Content starts

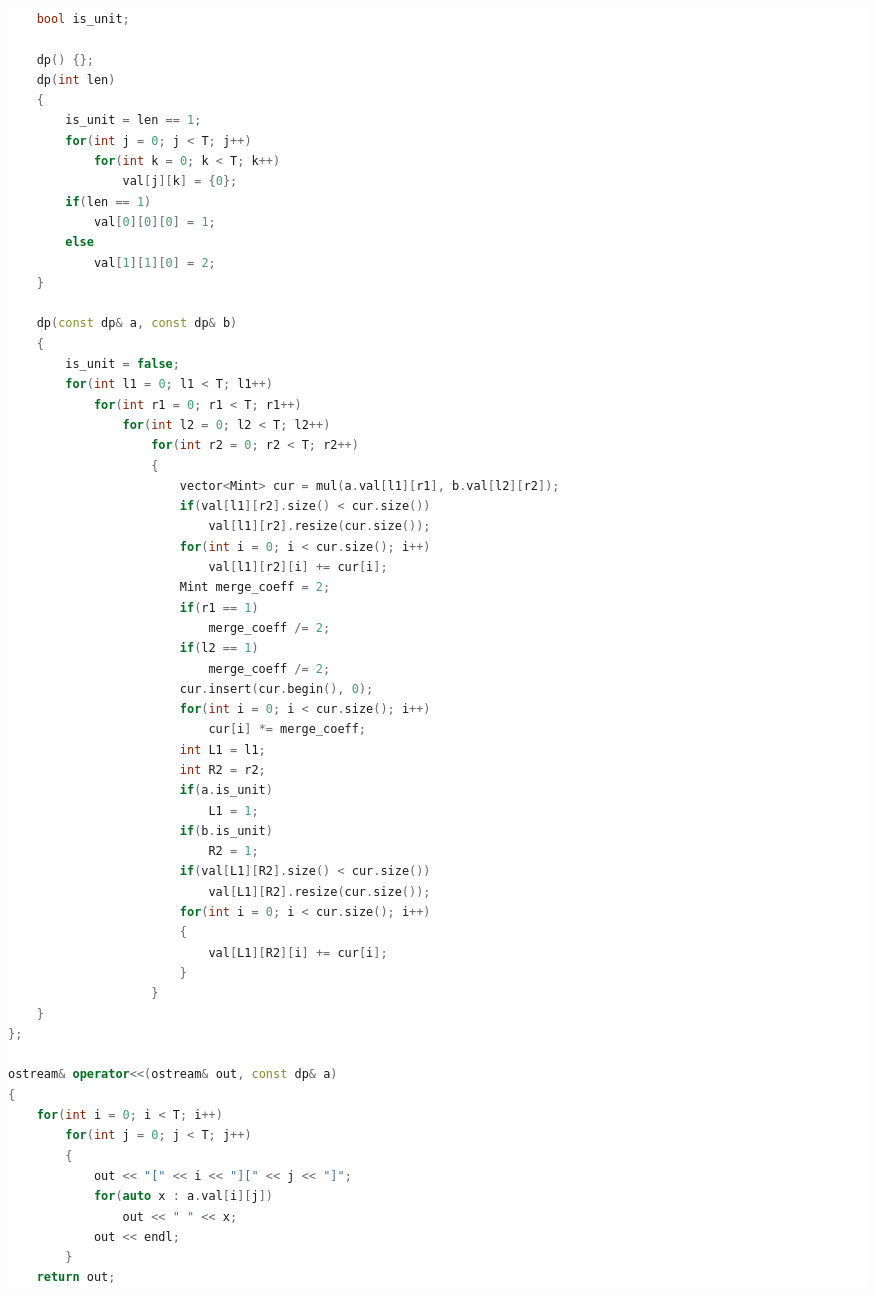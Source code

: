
```cpp
 	bool is_unit;

 	dp() {};
 	dp(int len)
 	{
 		is_unit = len == 1;
 		for(int j = 0; j < T; j++)
 			for(int k = 0; k < T; k++)
 				val[j][k] = {0};
 		if(len == 1)
 			val[0][0][0] = 1;
 		else
 			val[1][1][0] = 2;
 	}

 	dp(const dp& a, const dp& b)
 	{
 		is_unit = false;
 		for(int l1 = 0; l1 < T; l1++)
 			for(int r1 = 0; r1 < T; r1++)
 				for(int l2 = 0; l2 < T; l2++)
 					for(int r2 = 0; r2 < T; r2++)
 					{
 					 	vector<Mint> cur = mul(a.val[l1][r1], b.val[l2][r2]);
 					 	if(val[l1][r2].size() < cur.size())
 					 		val[l1][r2].resize(cur.size());
 					 	for(int i = 0; i < cur.size(); i++)
 							val[l1][r2][i] += cur[i];
 					 	Mint merge_coeff = 2;
 					 	if(r1 == 1)
 					 		merge_coeff /= 2;
 					 	if(l2 == 1)
 					 		merge_coeff /= 2;
 					 	cur.insert(cur.begin(), 0);
 					 	for(int i = 0; i < cur.size(); i++)
 					 		cur[i] *= merge_coeff;
 					 	int L1 = l1;
 					 	int R2 = r2;
 					 	if(a.is_unit)
 					 		L1 = 1;
 					 	if(b.is_unit)
 					 		R2 = 1;
 					 	if(val[L1][R2].size() < cur.size())
 					 		val[L1][R2].resize(cur.size());
 					 	for(int i = 0; i < cur.size(); i++)
 					 	{
 					 		val[L1][R2][i] += cur[i];
 						}
 				 	}
 	}
};

ostream& operator<<(ostream& out, const dp& a)
{
 	for(int i = 0; i < T; i++)
 		for(int j = 0; j < T; j++)
 		{
 		 	out << "[" << i << "][" << j << "]";
 		 	for(auto x : a.val[i][j])
 		 		out << " " << x;
 		 	out << endl;
 		}
 	return out;
```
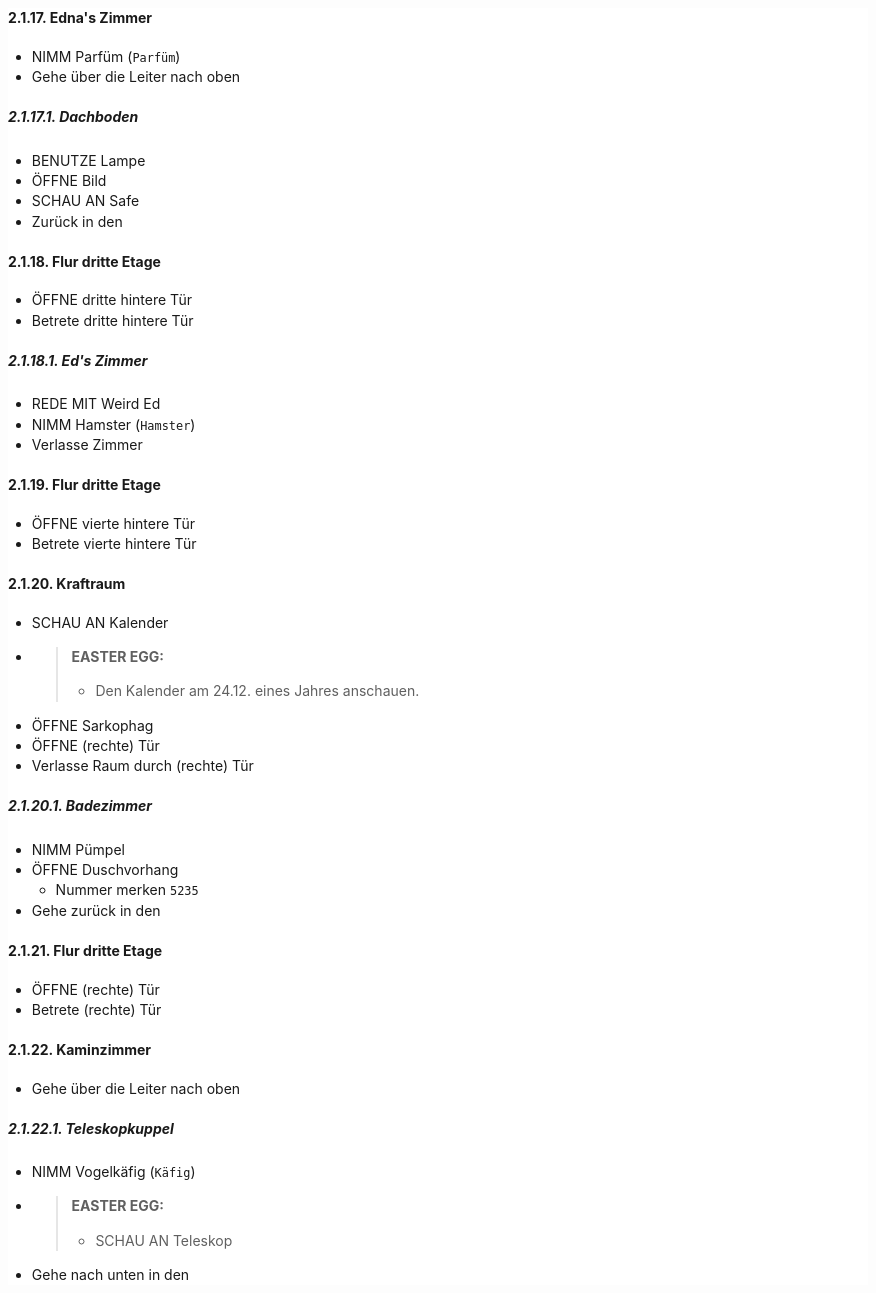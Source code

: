 #### 2.1.17. Edna's Zimmer

- NIMM Parfüm (`Parfüm`)
- Gehe über die Leiter nach oben

##### 2.1.17.1. Dachboden

- BENUTZE Lampe
- ÖFFNE Bild
- SCHAU AN Safe
- Zurück in den

#### 2.1.18. Flur dritte Etage

- ÖFFNE dritte hintere Tür
- Betrete dritte hintere Tür

##### 2.1.18.1. Ed's Zimmer

- REDE MIT Weird Ed
- NIMM Hamster (`Hamster`)
- Verlasse Zimmer

#### 2.1.19. Flur dritte Etage

- ÖFFNE vierte hintere Tür
- Betrete vierte hintere Tür

#### 2.1.20. Kraftraum

- SCHAU AN Kalender
- >**EASTER EGG:**
  >- Den Kalender am 24.12. eines Jahres anschauen.
- ÖFFNE Sarkophag
- ÖFFNE (rechte) Tür
- Verlasse Raum durch (rechte) Tür

##### 2.1.20.1. Badezimmer

- NIMM Pümpel
- ÖFFNE Duschvorhang
  - Nummer merken `5235`
- Gehe zurück in den

#### 2.1.21. Flur dritte Etage

- ÖFFNE (rechte) Tür
- Betrete (rechte) Tür

#### 2.1.22. Kaminzimmer

- Gehe über die Leiter nach oben

##### 2.1.22.1. Teleskopkuppel

- NIMM Vogelkäfig (`Käfig`)
- >**EASTER EGG:**
  >- SCHAU AN Teleskop
- Gehe nach unten in den
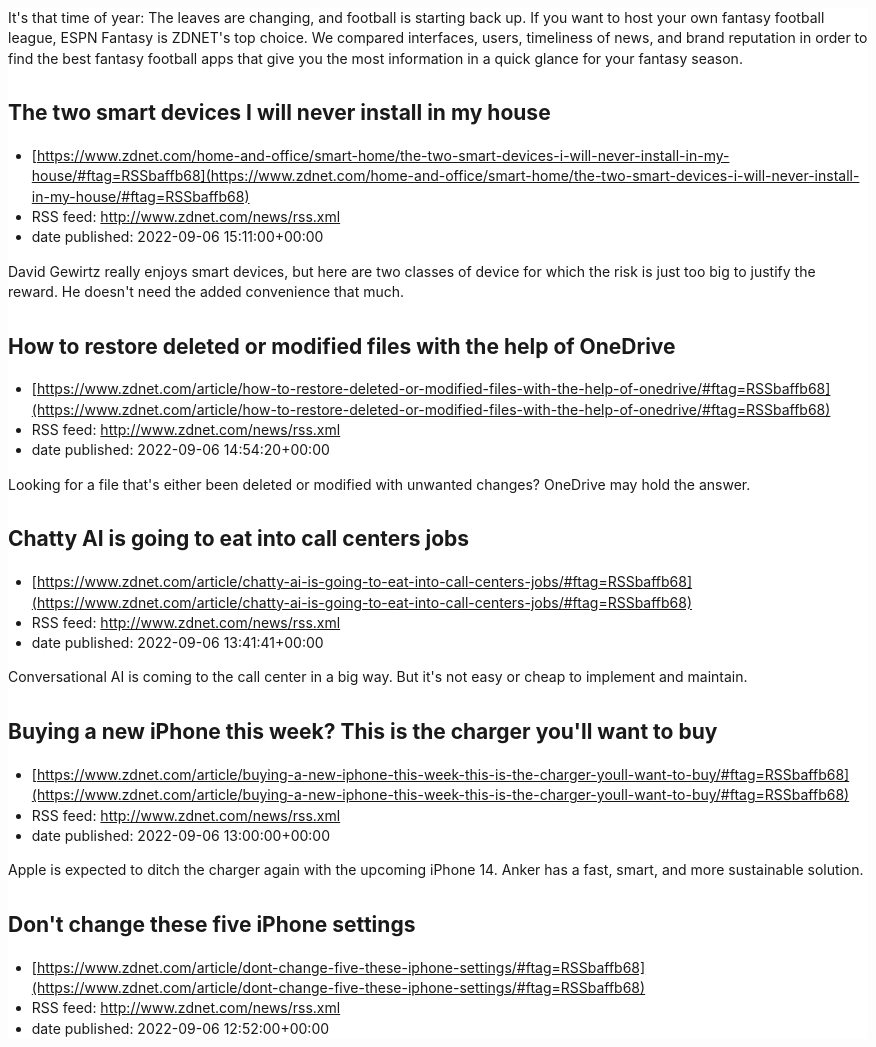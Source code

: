 It's that time of year: The leaves are changing, and football is starting back up. If you want to host your own fantasy football league, ESPN Fantasy is ZDNET's top choice. We compared interfaces, users, timeliness of news, and brand reputation in order to find the best fantasy football apps that give you the most information in a quick glance for your fantasy season.

## The two smart devices I will never install in my house
 - [https://www.zdnet.com/home-and-office/smart-home/the-two-smart-devices-i-will-never-install-in-my-house/#ftag=RSSbaffb68](https://www.zdnet.com/home-and-office/smart-home/the-two-smart-devices-i-will-never-install-in-my-house/#ftag=RSSbaffb68)
 - RSS feed: http://www.zdnet.com/news/rss.xml
 - date published: 2022-09-06 15:11:00+00:00

David Gewirtz really enjoys smart devices, but here are two classes of device for which the risk is just too big to justify the reward. He doesn't need the added convenience that much.

## How to restore deleted or modified files with the help of OneDrive
 - [https://www.zdnet.com/article/how-to-restore-deleted-or-modified-files-with-the-help-of-onedrive/#ftag=RSSbaffb68](https://www.zdnet.com/article/how-to-restore-deleted-or-modified-files-with-the-help-of-onedrive/#ftag=RSSbaffb68)
 - RSS feed: http://www.zdnet.com/news/rss.xml
 - date published: 2022-09-06 14:54:20+00:00

Looking for a file that's either been deleted or modified with unwanted changes? OneDrive may hold the answer.

## Chatty AI is going to eat into call centers jobs
 - [https://www.zdnet.com/article/chatty-ai-is-going-to-eat-into-call-centers-jobs/#ftag=RSSbaffb68](https://www.zdnet.com/article/chatty-ai-is-going-to-eat-into-call-centers-jobs/#ftag=RSSbaffb68)
 - RSS feed: http://www.zdnet.com/news/rss.xml
 - date published: 2022-09-06 13:41:41+00:00

Conversational AI is coming to the call center in a big way. But it's not easy or cheap to implement and maintain.

## Buying a new iPhone this week? This is the charger you'll want to buy
 - [https://www.zdnet.com/article/buying-a-new-iphone-this-week-this-is-the-charger-youll-want-to-buy/#ftag=RSSbaffb68](https://www.zdnet.com/article/buying-a-new-iphone-this-week-this-is-the-charger-youll-want-to-buy/#ftag=RSSbaffb68)
 - RSS feed: http://www.zdnet.com/news/rss.xml
 - date published: 2022-09-06 13:00:00+00:00

Apple is expected to ditch the charger again with the upcoming iPhone 14. Anker has a fast, smart, and more sustainable solution.

## Don't change these five iPhone settings
 - [https://www.zdnet.com/article/dont-change-five-these-iphone-settings/#ftag=RSSbaffb68](https://www.zdnet.com/article/dont-change-five-these-iphone-settings/#ftag=RSSbaffb68)
 - RSS feed: http://www.zdnet.com/news/rss.xml
 - date published: 2022-09-06 12:52:00+00:00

Content ends

▶ _Task description_:
Using the data above, return every line that contains the string "these".

▶ _Solution below_:
## Don't change these five iPhone settings
 - [https://www.zdnet.com/article/dont-change-five-these-iphone-settings/#ftag=RSSbaffb68](https://www.zdnet.com/article/dont-change-five-these-iphone-settings/#ftag=RSSbaffb68)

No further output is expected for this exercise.